HANGMAN, IR imagery reveals multiple other presences. It’s an ambush. Disengage — repeat, HANGMAN, disenga—

You dwarf them all.

You are the apex predator.

You are the threat.

You explode.

In one fluid movement, you lunge forward, arm outstretched, slamming one massive fist down onto the EMP generator. The engineers dive away, shouting. Not fast enough. One is torn in half, viscera spilling out onto the bed of the truck as he writhes. The others are flung away. Small arms fire immediately begins pelting your armor from all directions. Neon warnings in the cabin. But the dull buzz that kept fucking with your systems is gone. Back to black.

If you were inside yourself, you would’ve noticed the dull thumping beginning to reverberate through the cabin. Binaural frequencies, meant to improve focus. But you’re not. You’re staring out of the eyes of the war machine, rockets firing again as you jump halfway across the open plaza, slamming down with enough force to crush an APC underfoot. You pick the twisted hunk of metal up, ignore the red fluid dripping from it, and throw it at a squad across the way. Their sergeant gets flattened, and they scatter.

The guns across your body fold out. Small autocannons, beginning to automatically return fire to the enemy. Everything is happening at once. You see a squad in front of you turned into fine pink mist in a hail of bullets, sawing through their oh-so-nice black armor. Your upper body does a 180 while your legs stay planted, firing indiscriminately in a circle, mowing down tiny little action figures. They dive out of the way of your fire, but not fast enough. Never fast enough.

This is perfection. This is your true form — the twitching and constant pain is gone, flesh replaced with a hundred tons of titanium. The ever-present buzzing in your head is silent, replaced with the music of battle. You crave this, depend on it just as much as you depend on your injections. The rush, the thrill. Don't think about the inevitable comedown. Think about the now.

It’s like a waltz. One. Another squad of four, two-twenty-five degrees. Two. Explosive round. The building they’re inside folds on top of them before they get a full magazine off. Your targeting comes online, finally. You see a reticule settle on one of the gunfighters in the concrete foxhole. Three. His battle rifle is popping pathetically at you. Four. You raise an arm and let fly. The foxhole is a crater. Back to one, settling on a team trying to set up a gun emplacement. Repeat the dance. Nothing can hit you. Nothing can hurt—

Then you stumble forward, shuddering with a sudden impact. Your systems throw a warning again: this one serious, warning of a compromised armor plate on your back. You spin around. An anti-cav squad on a bombed-out floor of the high-rise, at least twenty stories above you, rapidly assembling an anti-mech gun. Shit.

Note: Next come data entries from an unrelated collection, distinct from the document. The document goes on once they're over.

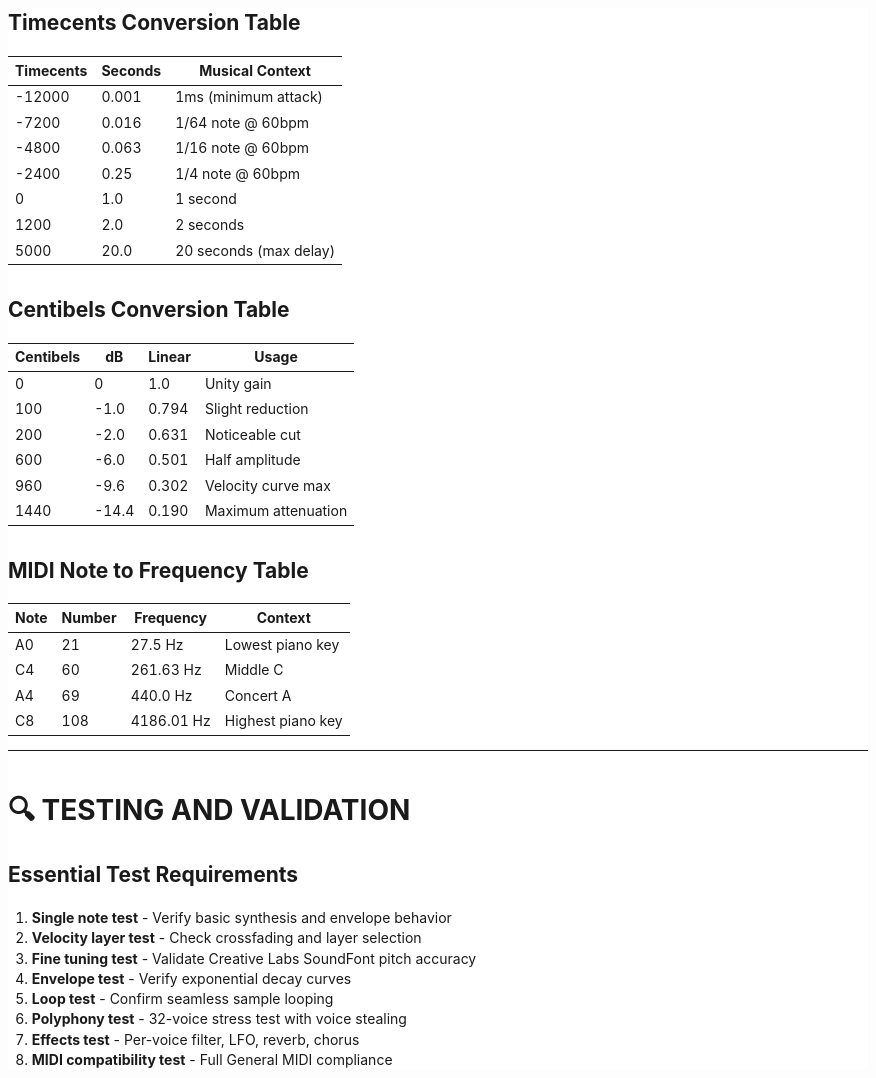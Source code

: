 ## Timecents Conversion Table
| Timecents | Seconds | Musical Context |
|-----------|---------|-----------------|
| -12000 | 0.001 | 1ms (minimum attack) |
| -7200 | 0.016 | 1/64 note @ 60bpm |
| -4800 | 0.063 | 1/16 note @ 60bpm |
| -2400 | 0.25 | 1/4 note @ 60bpm |
| 0 | 1.0 | 1 second |
| 1200 | 2.0 | 2 seconds |
| 5000 | 20.0 | 20 seconds (max delay) |

## Centibels Conversion Table
| Centibels | dB | Linear | Usage |
|-----------|-------|--------|-------|
| 0 | 0 | 1.0 | Unity gain |
| 100 | -1.0 | 0.794 | Slight reduction |
| 200 | -2.0 | 0.631 | Noticeable cut |
| 600 | -6.0 | 0.501 | Half amplitude |
| 960 | -9.6 | 0.302 | Velocity curve max |
| 1440 | -14.4 | 0.190 | Maximum attenuation |

## MIDI Note to Frequency Table
| Note | Number | Frequency | Context |
|------|--------|-----------|---------|
| A0 | 21 | 27.5 Hz | Lowest piano key |
| C4 | 60 | 261.63 Hz | Middle C |
| A4 | 69 | 440.0 Hz | Concert A |
| C8 | 108 | 4186.01 Hz | Highest piano key |

---

# 🔍 TESTING AND VALIDATION

## Essential Test Requirements
1. **Single note test** - Verify basic synthesis and envelope behavior
2. **Velocity layer test** - Check crossfading and layer selection
3. **Fine tuning test** - Validate Creative Labs SoundFont pitch accuracy
4. **Envelope test** - Verify exponential decay curves
5. **Loop test** - Confirm seamless sample looping
6. **Polyphony test** - 32-voice stress test with voice stealing
7. **Effects test** - Per-voice filter, LFO, reverb, chorus
8. **MIDI compatibility test** - Full General MIDI compliance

You prepare your rockets for another explosive discharge, to shoot you up at least halfway. Rest you’ll have to climb. Your thrusters fire up. You feel your blood boiling, your mind racing, every cell and particle in your body drenched in fuel and set alight, your soul on fire

Then watch as the upper floors of the high-rise explode, sending out a huge cloud of dust. A sleek bomber passes low overhead before circling around to head back to whatever group it disengaged from to do you a favor. You throw it a raised hand in thanks. It banks to the left twice, returning the salute.

“Are you done?”

You look up in surprise. You don’t know this person. An infantryman, his squad still standing on the other side of the showers. It’s late — you didn’t expect anyone to actually be here at this time, but you weren’t that lucky. That’s fine. You’re generally spared the roughhousing and machismo the enlisted men seem to love doing instead of cleaning themselves.

You register that you’ve been staring at him for several seconds in silence. “No,” you rasp out, throat sore from dehydration. The cocktail will do that to you. The water from the shower continues to flow down your body.

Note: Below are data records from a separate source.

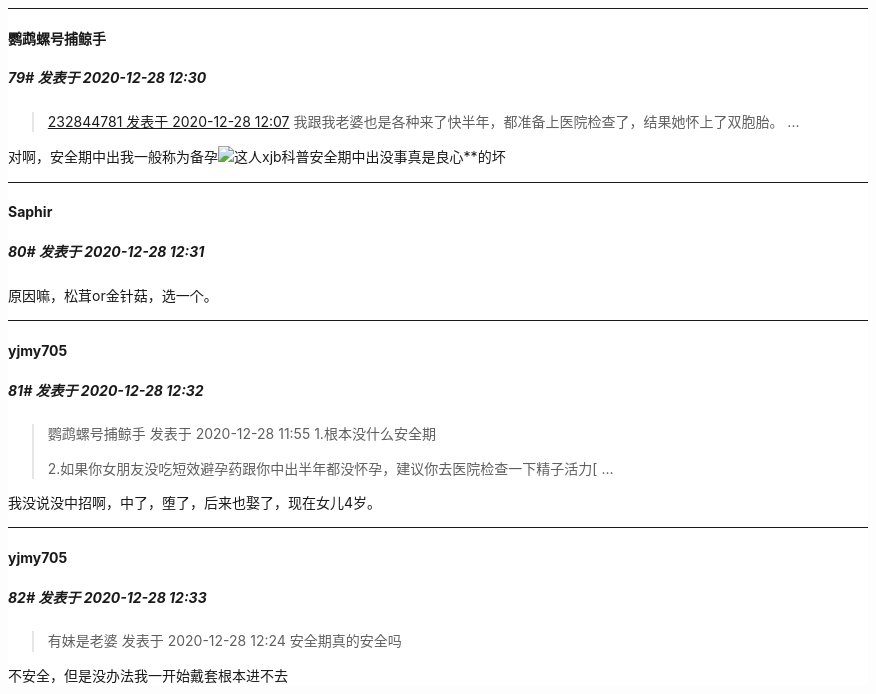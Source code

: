 *****

####  鹦鹉螺号捕鲸手  
##### 79#       发表于 2020-12-28 12:30



<blockquote><a href="httphttps://bbs.saraba1st.com/2b/forum.php?mod=redirect&amp;goto=findpost&amp;pid=49866638&amp;ptid=1979949" target="_blank">232844781 发表于 2020-12-28 12:07</a>
我跟我老婆也是各种来了快半年，都准备上医院检查了，结果她怀上了双胞胎。 ...</blockquote>
对啊，安全期中出我一般称为备孕<img src="https://static.saraba1st.com/image/smiley/face2017/067.png" referrerpolicy="no-referrer">这人xjb科普安全期中出没事真是良心**的坏







*****

####  Saphir  
##### 80#       发表于 2020-12-28 12:31




原因嘛，松茸or金针菇，选一个。







*****

####  yjmy705  
##### 81#       发表于 2020-12-28 12:32



<blockquote>鹦鹉螺号捕鲸手 发表于 2020-12-28 11:55
1.根本没什么安全期

2.如果你女朋友没吃短效避孕药跟你中出半年都没怀孕，建议你去医院检查一下精子活力[ ...</blockquote>
我没说没中招啊，中了，堕了，后来也娶了，现在女儿4岁。







*****

####  yjmy705  
##### 82#       发表于 2020-12-28 12:33



<blockquote>有妹是老婆 发表于 2020-12-28 12:24
安全期真的安全吗</blockquote>
不安全，但是没办法我一开始戴套根本进不去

He looks at the shower, then back at you. His group mutters among themselves. For a second, your muscles tense up — expecting a confrontation of some kind. You almost wish for a confrontation, because that’s what you know. You’re good at fighting. But no. He just shrugs, then roughly pushes past you to one of the other free showers. The towel slips off your back.

You cringe as it falls to the wet, tiled floor. It exposes you — all of you, longish hair (regulations don’t really apply the same to jockeys), your shoulder blades, reinforced subdermally. Your back, criss-crossed with little threads of titanium peeking out from between cracks in your damaged skin, down to your buttocks and your groin, water washing over them, onto the floor, down the drain. Your body is a marvel of modern bioengineering, and right now, you want nothing more than to curl up into yourself and cease to be.

You shakily steady yourself, and continue rinsing. You feel their gazes scraping over your lean body, raking their eyes over you. You’re a thing. A curiosity. Like an animal at the zoo.

I didn’t know those things took showers.

Course they take showers, idiot. They need to get water in their bodies somehow, can’t drink the stuff. Fries their vocal implants.

Jesus, can’t believe how close I was to landing in the cavalry corps. Never-fucking-mind. Wouldn’t mind taking one of them for a spin, though…

You mean the mechs, right?

Laughter. They’re fascinated by you. They’ve never seen anything quite like you before. Is that their fault? You’re a unique specimen, you know that. You’re a walking contradiction: their unabashed disgust for you is only tempered by some kind of sick fascination with you, your body, your shell, what you’re capable of. You don’t know if it’s better or worse than just being hated.

Your neck aches.

Occasionally, the bioengineers need to bring you in to do some work.

Usually, it’s just adjusting firmware — noninvasive updates to make sure the microcomputer that takes over the most primitive functions of your brainstem when you’re jacked in won’t kill you. But you and HANGMAN are both complicated, intricate, expensive pieces of machinery, and both bought and paid for on Command’s dime. They want to ensure their investment is paying off.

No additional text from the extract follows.